We disagree with the Bank's characterization of the court's analysis. Though the judgment states that "all of the actions against [the] other defendants arose from the breaches of the lease on the part of [the] Bank [and] those [other] actions . . . would not have been necessary, but for the Bank's failure to honor its obligations under the . . . lease" (italics added), and the statement of decision similarly states that plaintiff's claims against the other defendants "only arose out of the failure of the Bank to have the required insurance for the benefit of its landlord [plaintiff] as required by the [l]ease" (italics added), the court's use of the "but for" and "arose out of" phrases was just another way of saying the claims were inextricably intertwined, and no apportionment of fees among the plaintiff's breach of lease and other claims was necessary or practical. Indeed, in its statement of decision, the court both clearly stated and properly applied the correct, inextricably intertwined legal standard in concluding it was not required to apportion fees to plaintiff's nonfee claims.
As the court explained in its statement of decision, and as the record shows, plaintiff "was forced to litigate this matter against multiple parties on multiple different theories for years to obtain what he was entitled to receive under the lease. Each cause of action which [plaintiff] pursued was related to and intertwined with [the] Bank's multiple breaches of the lease. A determination of the cause and origin of the fire as between [the] Bank and DMS would have been unnecessary for [plaintiff] to be made whole had he been fully compensated by insurance or [the] Bank for the full replacement value of the building as required by the lease. Additionally, the determination of the full replacement value of the bank building in Phase I of the trial was interrelated and relevant to a determination of the amount of insurance for the full replacement value of the bank building or [the] Bank's obligation to rebuild which was required under the lease. [¶] Litigation against Federal or FGIB and AMCO would not have been required by [plaintiff] if [the] Bank had in fact provided [plaintiff] with the full replacement value insurance, or rebuilt or restored the building as required by the lease. The reason litigation with the insurance defendants was required was because [the] Bank failed to deliver all risk full replacement value insurance coverage as required by the lease. [¶] The breach of the lease by [the] Bank permeated the entire litigation. . . ." (Italics added.)
Thus, contrary to the Bank's argument, the court did not decline to apportion fees to plaintiff's nonfee claims simply because the nonfee claims would not have arisen but for the Bank's several breaches of the lease. Instead, the court properly concluded it was not required to apportion fees to nonfee claims because the nonfee claims were inextricably intertwined with plaintiff's fee claims against the Bank for its breaches of the lease, including its failure to purchase all risk insurance and rebuild and restore the building.
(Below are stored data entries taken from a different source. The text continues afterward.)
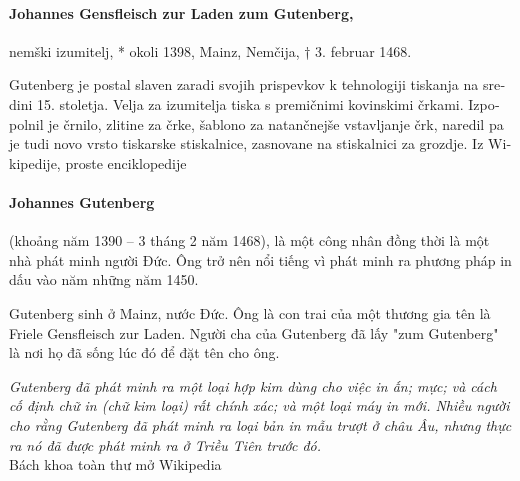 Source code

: \documentclass[pagesize,DIV14]{scrartcl}
\begin{document}
\begin{multicols}{2}
\begin{slovenian}
\paragraph*{Johannes Gensfleisch zur Laden zum Gutenberg,} nemški izumitelj, * okoli 1398, Mainz, Nemčija, † 3. februar 1468.\par
Gutenberg je postal slaven zaradi svojih prispevkov k tehnologiji tiskanja na sredini 15. stoletja. Velja za izumitelja tiska s premičnimi kovinskimi črkami. Izpopolnil je črnilo, zlitine za črke, šablono za natančnejše vstavljanje črk, naredil pa je tudi novo vrsto tiskarske stiskalnice, zasnovane na stiskalnici za grozdje.
{\scriptsize Iz Wikipedije, proste enciklopedije}
\end{slovenian}

\begin{vietnamese}
\paragraph*{Johannes Gutenberg} (khoảng năm 1390 – 3 tháng 2 năm 1468), là một công nhân đồng thời là một nhà phát minh người Đức. Ông trở nên nổi tiếng vì phát minh ra phương pháp in dấu vào năm những năm 1450.

Gutenberg sinh ở Mainz, nước Đức. Ông là con trai của một thương gia tên là Friele Gensfleisch zur Laden. Người cha của Gutenberg đã lấy "zum Gutenberg" là nơi họ đã sống lúc đó để đặt tên cho ông.

\textit{Gutenberg đã phát minh ra một loại hợp kim dùng cho việc in ấn; mực; và cách cố định chữ in (chữ kim loại) rất chính xác; và một loại máy in mới. Nhiều người cho rằng Gutenberg đã phát minh ra loại bản in mẫu trượt ở châu Âu, nhưng thực ra nó đã được phát minh ra ở Triều Tiên trước đó.}\\
{\scriptsize Bách khoa toàn thư mở Wikipedia}
\end{vietnamese}

\begin{serbian}

\end{serbian}
\end{multicols}
\end{document}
Further, the court's determination that the fee and nonfee claims were inextricably intertwined, "'making it "impracticable, if not impossible, to separate the multitude of conjoined activities into compensable or noncompensable time units"'" (Harman, supra, 158 Cal.App.4th at p. 424) is amply supported by the evidence in the record. As the court explained, the case was "vigorously litigated" by all defendants; "[p]laintiff was subjected to motions for summary judgment and had to contend with extensive law and motion matters, and then proceed to Phase I [of the trial]." Plaintiff's attorneys "were required during the duration of the entire litigation to attend to legal machinations by other players in order to protect [plaintiff's] own contract and tort pursuits against [the] Bank," and "[p]laintiff's attorneys themselves have eliminated alleged 'side-track' [or 'collateral'] attorney fee claims." The court thus reasonably concluded that no apportionment of fees to nonfee claims was required, or had already been made.
The Bank argues the fee and nonfee claims shared no common issues of fact because, for example, the nonfee claims against the insurance defendants were "based solely on their alleged separate and independently wrongful conduct." The Bank argues plaintiff's claim against his "forced place" insurer, AMCO, "rested on [AMCO's] independent breach of its insurance policy and bad faith refusal to pay benefits for the full replacement cost of the building," while the lease between plaintiff and the Bank "was factually and legally irrelevant to any aspect of [p]laintiff's claims against AMCO." The Bank also points to other fees it claims should have been excluded from the award, including fees plaintiff incurred for communications "throughout the lawsuit" between his counsel and counsel for the other defendants, reviewing motions and preparing oppositions "related to other defendants," and deposing and reviewing deposition transcripts "for witnesses related to other defendants."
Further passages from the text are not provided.